Material supplied
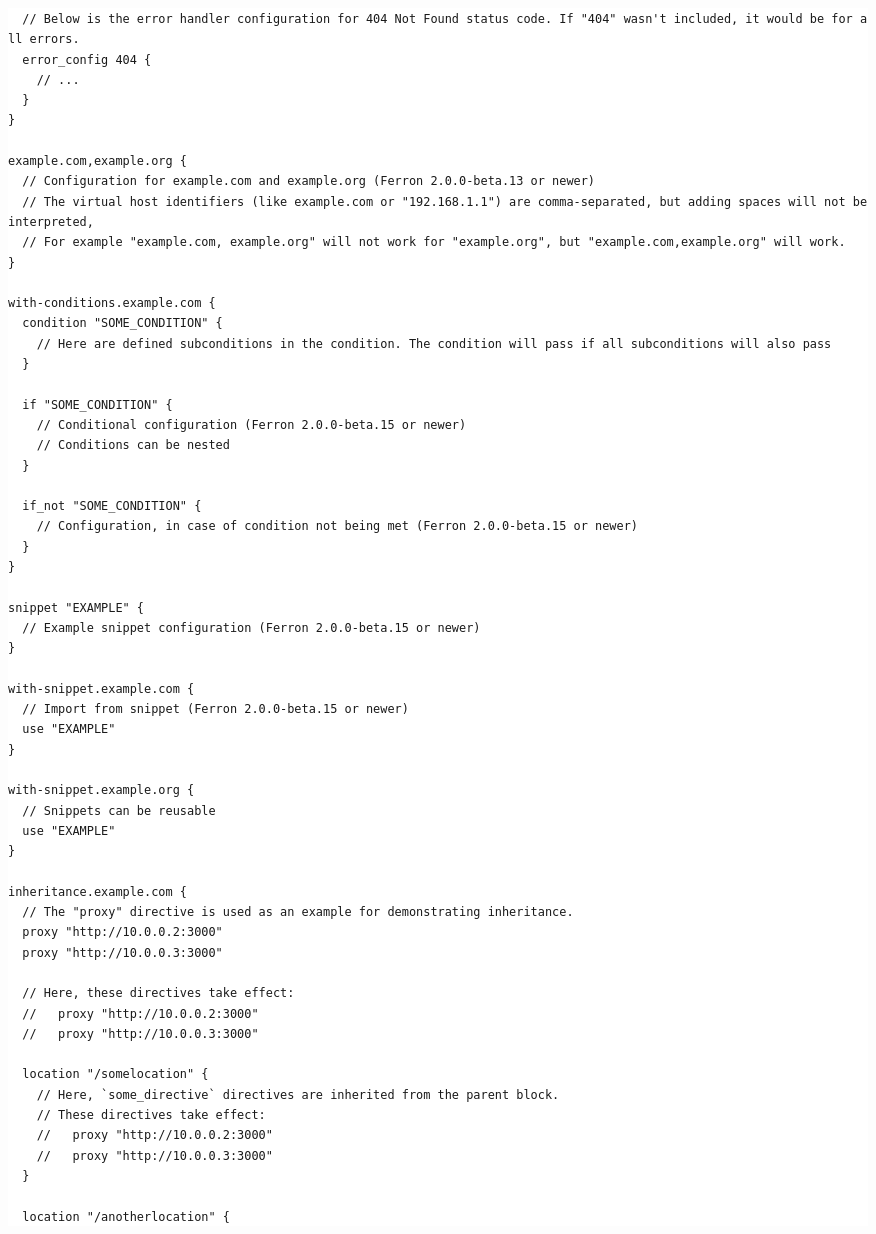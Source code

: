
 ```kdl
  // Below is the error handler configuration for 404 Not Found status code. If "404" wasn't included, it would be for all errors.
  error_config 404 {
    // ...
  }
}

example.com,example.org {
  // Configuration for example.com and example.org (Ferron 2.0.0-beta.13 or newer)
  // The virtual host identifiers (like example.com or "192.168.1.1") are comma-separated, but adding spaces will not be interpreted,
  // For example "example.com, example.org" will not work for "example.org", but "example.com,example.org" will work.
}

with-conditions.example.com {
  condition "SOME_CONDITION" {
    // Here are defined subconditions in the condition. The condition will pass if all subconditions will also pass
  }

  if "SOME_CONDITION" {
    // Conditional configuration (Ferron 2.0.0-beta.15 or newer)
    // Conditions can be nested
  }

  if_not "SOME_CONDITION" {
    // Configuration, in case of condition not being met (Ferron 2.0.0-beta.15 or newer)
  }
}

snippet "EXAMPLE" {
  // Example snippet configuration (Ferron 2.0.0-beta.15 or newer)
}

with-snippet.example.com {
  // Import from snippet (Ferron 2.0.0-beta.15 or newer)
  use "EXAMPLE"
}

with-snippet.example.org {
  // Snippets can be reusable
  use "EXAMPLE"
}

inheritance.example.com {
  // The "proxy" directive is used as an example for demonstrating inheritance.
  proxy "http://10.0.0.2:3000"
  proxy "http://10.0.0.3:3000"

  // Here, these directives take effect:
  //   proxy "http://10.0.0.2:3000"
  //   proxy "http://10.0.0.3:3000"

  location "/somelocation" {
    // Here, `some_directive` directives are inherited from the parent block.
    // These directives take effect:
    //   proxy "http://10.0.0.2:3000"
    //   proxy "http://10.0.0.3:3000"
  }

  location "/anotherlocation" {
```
...
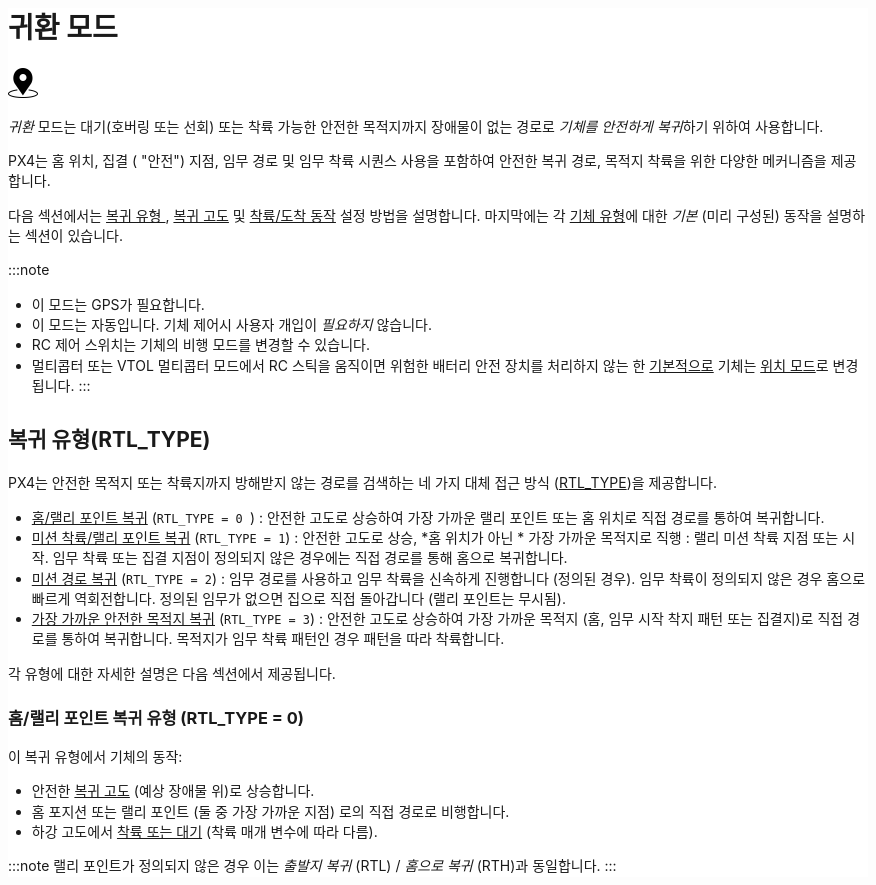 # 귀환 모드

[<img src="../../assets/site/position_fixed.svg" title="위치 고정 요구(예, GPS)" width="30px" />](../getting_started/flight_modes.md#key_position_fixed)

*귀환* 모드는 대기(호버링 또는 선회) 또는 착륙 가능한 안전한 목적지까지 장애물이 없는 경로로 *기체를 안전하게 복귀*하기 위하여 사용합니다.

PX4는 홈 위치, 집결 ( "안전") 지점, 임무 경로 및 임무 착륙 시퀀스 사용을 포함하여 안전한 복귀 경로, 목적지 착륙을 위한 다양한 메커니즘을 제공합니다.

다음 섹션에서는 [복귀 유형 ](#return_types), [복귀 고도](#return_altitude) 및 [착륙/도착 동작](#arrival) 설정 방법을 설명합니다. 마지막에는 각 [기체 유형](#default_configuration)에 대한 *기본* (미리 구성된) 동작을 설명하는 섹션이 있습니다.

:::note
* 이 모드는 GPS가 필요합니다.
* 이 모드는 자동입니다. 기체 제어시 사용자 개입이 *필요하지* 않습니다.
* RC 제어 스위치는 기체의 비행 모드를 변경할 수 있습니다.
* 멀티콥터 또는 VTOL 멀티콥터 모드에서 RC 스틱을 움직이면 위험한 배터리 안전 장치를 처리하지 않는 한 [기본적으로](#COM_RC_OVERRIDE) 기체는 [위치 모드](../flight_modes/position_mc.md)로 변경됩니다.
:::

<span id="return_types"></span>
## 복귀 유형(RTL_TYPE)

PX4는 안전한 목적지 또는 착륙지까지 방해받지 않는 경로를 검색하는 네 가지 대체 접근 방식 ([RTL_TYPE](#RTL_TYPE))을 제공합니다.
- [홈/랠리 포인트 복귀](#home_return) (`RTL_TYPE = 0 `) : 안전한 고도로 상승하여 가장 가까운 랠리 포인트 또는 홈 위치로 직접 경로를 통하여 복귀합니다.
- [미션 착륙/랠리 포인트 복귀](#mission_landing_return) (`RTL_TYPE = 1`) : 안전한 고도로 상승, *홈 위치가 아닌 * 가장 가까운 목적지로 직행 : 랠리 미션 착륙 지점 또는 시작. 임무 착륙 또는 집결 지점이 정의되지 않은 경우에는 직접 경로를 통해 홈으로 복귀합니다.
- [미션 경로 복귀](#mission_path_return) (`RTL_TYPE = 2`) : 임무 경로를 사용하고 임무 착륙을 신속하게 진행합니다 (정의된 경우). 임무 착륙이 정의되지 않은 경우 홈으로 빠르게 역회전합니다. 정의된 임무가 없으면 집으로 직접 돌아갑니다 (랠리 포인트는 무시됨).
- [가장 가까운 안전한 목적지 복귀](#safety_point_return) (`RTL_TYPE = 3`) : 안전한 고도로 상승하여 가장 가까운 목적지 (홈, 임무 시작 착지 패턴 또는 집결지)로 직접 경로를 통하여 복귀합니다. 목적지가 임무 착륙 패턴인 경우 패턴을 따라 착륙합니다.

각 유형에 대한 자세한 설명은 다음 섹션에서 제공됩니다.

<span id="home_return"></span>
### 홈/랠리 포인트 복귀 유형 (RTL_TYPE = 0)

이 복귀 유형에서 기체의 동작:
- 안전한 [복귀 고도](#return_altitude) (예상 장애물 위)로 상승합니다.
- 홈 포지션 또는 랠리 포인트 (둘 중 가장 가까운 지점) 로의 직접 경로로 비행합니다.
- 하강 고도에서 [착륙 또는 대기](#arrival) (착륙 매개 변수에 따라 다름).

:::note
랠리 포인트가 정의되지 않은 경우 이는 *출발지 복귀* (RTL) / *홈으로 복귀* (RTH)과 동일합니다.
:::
---
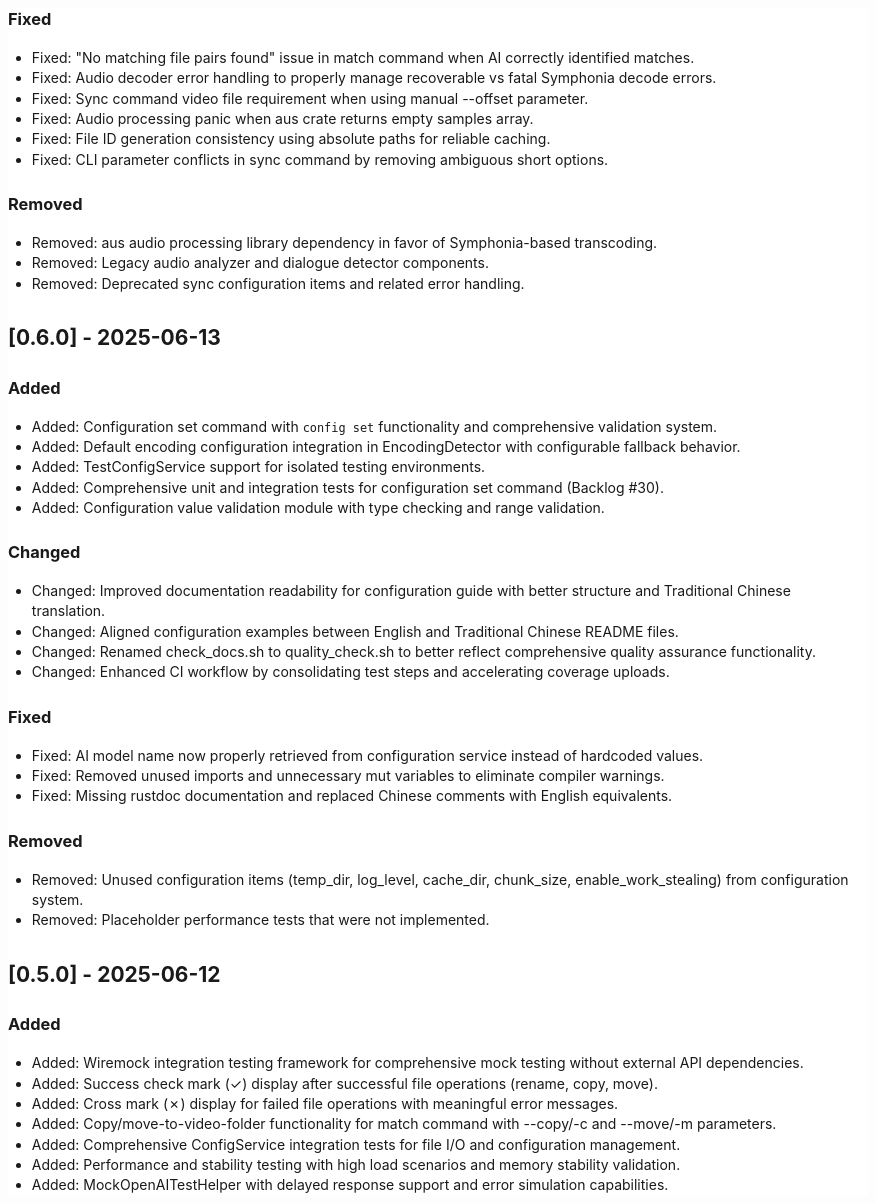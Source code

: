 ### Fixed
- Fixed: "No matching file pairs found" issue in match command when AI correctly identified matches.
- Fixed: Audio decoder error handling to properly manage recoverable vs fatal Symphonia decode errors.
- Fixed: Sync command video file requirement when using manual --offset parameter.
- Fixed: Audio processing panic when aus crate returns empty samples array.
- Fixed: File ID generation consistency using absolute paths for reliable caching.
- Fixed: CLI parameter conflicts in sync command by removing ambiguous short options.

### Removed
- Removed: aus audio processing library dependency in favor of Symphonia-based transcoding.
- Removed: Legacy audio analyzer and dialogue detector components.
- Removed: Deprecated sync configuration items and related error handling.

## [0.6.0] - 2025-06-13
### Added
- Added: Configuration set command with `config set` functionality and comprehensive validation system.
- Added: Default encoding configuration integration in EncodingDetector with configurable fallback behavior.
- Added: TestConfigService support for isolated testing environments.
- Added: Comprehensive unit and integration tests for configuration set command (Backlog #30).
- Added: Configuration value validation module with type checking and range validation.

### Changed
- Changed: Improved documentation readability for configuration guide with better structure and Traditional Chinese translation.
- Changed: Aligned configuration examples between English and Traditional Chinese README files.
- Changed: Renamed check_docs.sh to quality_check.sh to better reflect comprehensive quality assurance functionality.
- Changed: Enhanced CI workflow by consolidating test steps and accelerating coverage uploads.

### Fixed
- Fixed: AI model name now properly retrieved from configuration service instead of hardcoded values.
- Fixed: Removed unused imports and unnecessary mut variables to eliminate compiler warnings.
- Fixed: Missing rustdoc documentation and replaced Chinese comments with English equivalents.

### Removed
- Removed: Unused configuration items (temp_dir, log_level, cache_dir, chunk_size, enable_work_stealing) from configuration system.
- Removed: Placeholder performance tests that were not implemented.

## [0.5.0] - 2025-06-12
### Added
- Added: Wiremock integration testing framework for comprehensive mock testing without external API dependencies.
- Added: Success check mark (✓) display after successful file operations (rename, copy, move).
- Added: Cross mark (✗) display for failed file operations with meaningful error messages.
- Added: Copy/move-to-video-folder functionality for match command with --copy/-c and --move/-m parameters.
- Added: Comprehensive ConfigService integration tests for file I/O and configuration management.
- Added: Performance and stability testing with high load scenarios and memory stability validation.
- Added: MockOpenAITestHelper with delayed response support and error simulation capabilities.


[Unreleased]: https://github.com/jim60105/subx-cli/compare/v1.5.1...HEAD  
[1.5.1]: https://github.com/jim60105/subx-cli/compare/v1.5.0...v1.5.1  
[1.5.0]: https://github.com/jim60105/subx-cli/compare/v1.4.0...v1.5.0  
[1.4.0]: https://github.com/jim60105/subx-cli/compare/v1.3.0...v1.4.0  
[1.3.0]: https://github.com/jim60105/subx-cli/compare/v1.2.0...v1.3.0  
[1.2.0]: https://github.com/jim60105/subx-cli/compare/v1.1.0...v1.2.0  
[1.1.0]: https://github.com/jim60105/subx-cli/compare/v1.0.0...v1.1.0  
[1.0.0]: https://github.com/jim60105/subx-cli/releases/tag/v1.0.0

Task goal
Check each line of the entries for the string "video". Copy the lines that have it.

The answer
- Fixed: Sync command video file requirement when using manual --offset parameter.
- Added: Copy/move-to-video-folder functionality for match command with --copy/-c and --move/-m parameters.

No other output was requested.